In dieser repräsentativen Analyse vor der Konvertierung war kein rotes Signal sichtbar, wenn die Probe im roten Kanal angeregt wurde. Bei bestrahlung verringerte sich das grüne Signal, als HTT-D2 umgewandelt wurde und anschließend ein rotes Signal erschien. HTT-D2-Expression im Laufe der Zeit abgebaut, was zu einer Verringerung der Niveaus des roten HTT-D2-Signals und eine mögliche Erhöhung des grünen HTT-D2-Signals, da mehr Fusion Protein neu synthetisiert wurde.
Insbesondere wurden die Neuronen der Schwanzregion als signifikant aktiver im Vergleich zu denen des Kopfes bestimmt. Darüber hinaus gab es deutlich mehr Abbau der Kontrolle HTTQ25-D2 24 Stunden nach der Umwandlung, dann nach zwei Stunden in den Kopf und Schwanz Neuronen.
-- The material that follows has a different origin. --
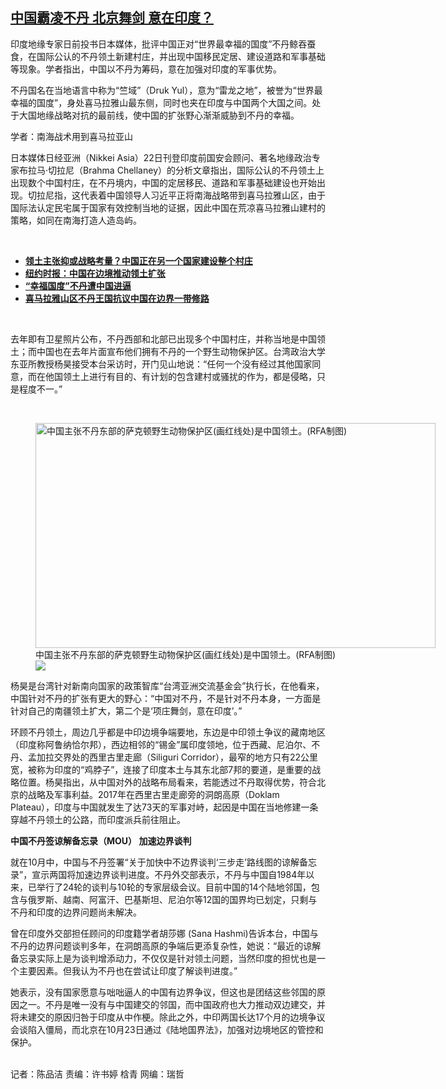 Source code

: <!--1637680080000-->
[中国霸凌不丹 北京舞剑 意在印度？](https://www.rfa.org/mandarin/yataibaodao/junshiwaijiao/cm-11232021084456.html)
------

<p>印度地缘专家日前投书日本媒体，批评中国正对“世界最幸福的国度”不丹鲸吞蚕食，在国际公认的不丹领土新建村庄，并出现中国移民定居、建设道路和军事基础等现象。学者指出，中国以不丹为筹码，意在加强对印度的军事优势。</p><p>不丹国名在当地语言中称为“竺域”（Druk Yul），意为“雷龙之地”，被誉为“世界最幸福的国度”，身处喜马拉雅山最东侧，同时也夹在印度与中国两个大国之间。处于大国地缘战略对抗的最前线，使中国的扩张野心渐渐威胁到不丹的幸福。</p><p>学者：南海战术用到喜马拉亚山</p><p>日本媒体日经亚洲（Nikkei Asia）22日刊登印度前国安会顾问、著名地缘政治专家布拉马·切拉尼（Brahma Chellaney）的分析文章指出，国际公认的不丹领土上出现数个中国村庄，在不丹境内，中国的定居移民、道路和军事基础建设也开始出现。切拉尼指，这代表着中国领导人习近平正将南海战略带到喜马拉雅山区，由于国际法认定民宅属于国家有效控制当地的证据，因此中国在荒凉喜马拉雅山建村的策略，如同在南海打造人造岛屿。</p><p><br/></p><ul><li><a href="https://www.rfa.org/mandarin/Xinwen/10-05082021165028.html"><strong>领土主张抑或战略考量？中国正在另一个国家建设整个村庄</strong></a></li><li><a href="https://www.rfa.org/mandarin/Xinwen/2-11302020102504.html"><strong>纽约时报：中国在边境推动领土扩张</strong></a></li><li><a href="https://www.rfa.org/mandarin/zhuanlan/daguogonglue/dip-12182020095314.html"><strong>“幸福国度”不丹遭中国进逼</strong></a></li><li><a href="https://www.rfa.org/mandarin/yataibaodao/shaoshuminzu/nu-06292017104049.html"><strong>喜马拉雅山区不丹王国抗议中国在边界一带修路</strong></a></li></ul><p><br/></p><p>去年即有卫星照片公布，不丹西部和北部已出现多个中国村庄，并称当地是中国领土；而中国也在去年片面宣布他们拥有不丹的一个野生动物保护区。台湾政治大学东亚所教授杨昊接受本台采访时，开门见山地说：“任何一个没有经过其他国家同意，而在他国领土上进行有目的、有计划的包含建村或骚扰的作为，都是侵略，只是程度不一。”</p><p><br/></p><p><figure class="image-richtext image-inline captioned" style="width:640px;"><img alt="中国主张不丹东部的萨克顿野生动物保护区(画红线处)是中国领土。(RFA制图)" height="360" src="https://www.rfa.org/mandarin/yataibaodao/junshiwaijiao/cm-11232021084456.html/491ce751f52a872694fdd62a4533a.jpeg/@@images/740db1ec-b24d-4e75-98ff-9e6c12a24586.jpeg" title="491ce751f52a872694fdd62a4533a.jpeg" width="640"/><figcaption class="image-caption">中国主张不丹东部的萨克顿野生动物保护区(画红线处)是中国领土。(RFA制图)</figcaption><small></small><div id="zoomattribute"><a data-caption="中国主张不丹东部的萨克顿野生动物保护区(画红线处)是中国领土。(RFA制图)" data-fancybox="" href="https://www.rfa.org/mandarin/yataibaodao/junshiwaijiao/cm-11232021084456.html/491ce751f52a872694fdd62a4533a.jpeg" id="single_image" title="中国主张不丹东部的萨克顿野生动物保护区(画红线处)是中国领土。(RFA制图)"><img src="/++plone++rfa-resources/img/icon-zoom.png"/></a></div></figure></p><p>杨昊是台湾针对新南向国家的政策智库“台湾亚洲交流基金会”执行长，在他看来，中国针对不丹的扩张有更大的野心：“中国对不丹，不是针对不丹本身，一方面是针对自己的南疆领土扩大，第二个是‘项庄舞剑，意在印度’。”</p><p>环顾不丹领土，周边几乎都是中印边境争端要地，东边是中印领土争议的藏南地区（印度称阿鲁纳恰尔邦），西边相邻的“锡金”属印度领地，位于西藏、尼泊尔、不丹、孟加拉交界处的西里古里走廊（Siliguri Corridor），最窄的地方只有22公里宽，被称为印度的“鸡脖子”，连接了印度本土与其东北部7邦的要道，是重要的战略位置。杨昊指出，从中国对外的战略布局看来，若能透过不丹取得优势，符合北京的战略及军事利益。2017年在西里古里走廊旁的洞朗高原（Doklam Plateau），印度与中国就发生了达73天的军事对峙，起因是中国在当地修建一条穿越不丹领土的公路，而印度派兵前往阻止。</p><p><strong>中国不丹签谅解备忘录（MOU） 加速边界谈判</strong></p><p>就在10月中，中国与不丹签署“关于加快中不边界谈判‘三步走’路线图的谅解备忘录”，宣示两国将加速边界谈判进度。不丹外交部表示，不丹与中国自1984年以来，已举行了24轮的谈判与10轮的专家层级会议。目前中国的14个陆地邻国，包含与俄罗斯、越南、阿富汗、巴基斯坦、尼泊尔等12国的国界均已划定，只剩与不丹和印度的边界问题尚未解决。</p><p>曾在印度外交部担任顾问的印度籍学者胡莎娜 (Sana Hashmi)告诉本台，中国与不丹的边界问题谈判多年，在洞朗高原的争端后更添复杂性，她说：“最近的谅解备忘录实际上是为谈判增添动力，不仅仅是针对领土问题，当然印度的担忧也是一个主要因素。但我认为不丹也在尝试让印度了解谈判进度。”</p><p>她表示，没有国家愿意与咄咄逼人的中国有边界争议，但这也是团结这些邻国的原因之一。不丹是唯一没有与中国建交的邻国，而中国政府也大力推动双边建交，并将未建交的原因归咎于印度从中作梗。除此之外，中印两国长达17个月的边境争议会谈陷入僵局，而北京在10月23日通过《陆地国界法》，加强对边境地区的管控和保护。</p><p><br/>记者：陈品洁 责编：许书婷 梒青   网编：瑞哲</p>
Dieser Unterschied wurde bei pathogenen HTTQ97-D2 nicht beobachtet, was darauf hindeutet, dass das Proteostase-Netzwerk nicht in der Lage war, HTT-D2 zu entfernen, das längere Glutamin-Strecken im gesamten Nervensystem enthält.
HTTQ97-D2 wurde nicht so effizient abgebaut wie HTTQ25-D2 in sehr alten Nematoden, was die Unfähigkeit des Proteostase-Netzwerks unterstreicht, aggregierte und möglicherweise toxische Arten von Huntingtin bei älteren Tieren zu entfernen. Wichtig ist, Schwanz neuronen waren in der Lage, mit toxischen HTTQ97-D2 in jungen Nematoden zu bewältigen, was darauf hindeutet, dass verschiedene begleite Proteostase Netzwerkmechanismen am Werk sein könnte, um HTT-D2 zu entfernen. Für jede Probe erfassen und nicht überbelichtet und ungesättigte Bild unmittelbar nach der Konvertierung und wiederverwenden sie die gleiche Einstellung für diese Probe im Laufe der Zeit.
Mit diesem Protokoll ist es möglich, Veränderungen in einem Proteostatis-Netzwerk zu testen und mit Hilfe der superhochauflösenden Mikroskopie die Ausbreitung von krankheitsassoziierten Proteinen zu verfolgen.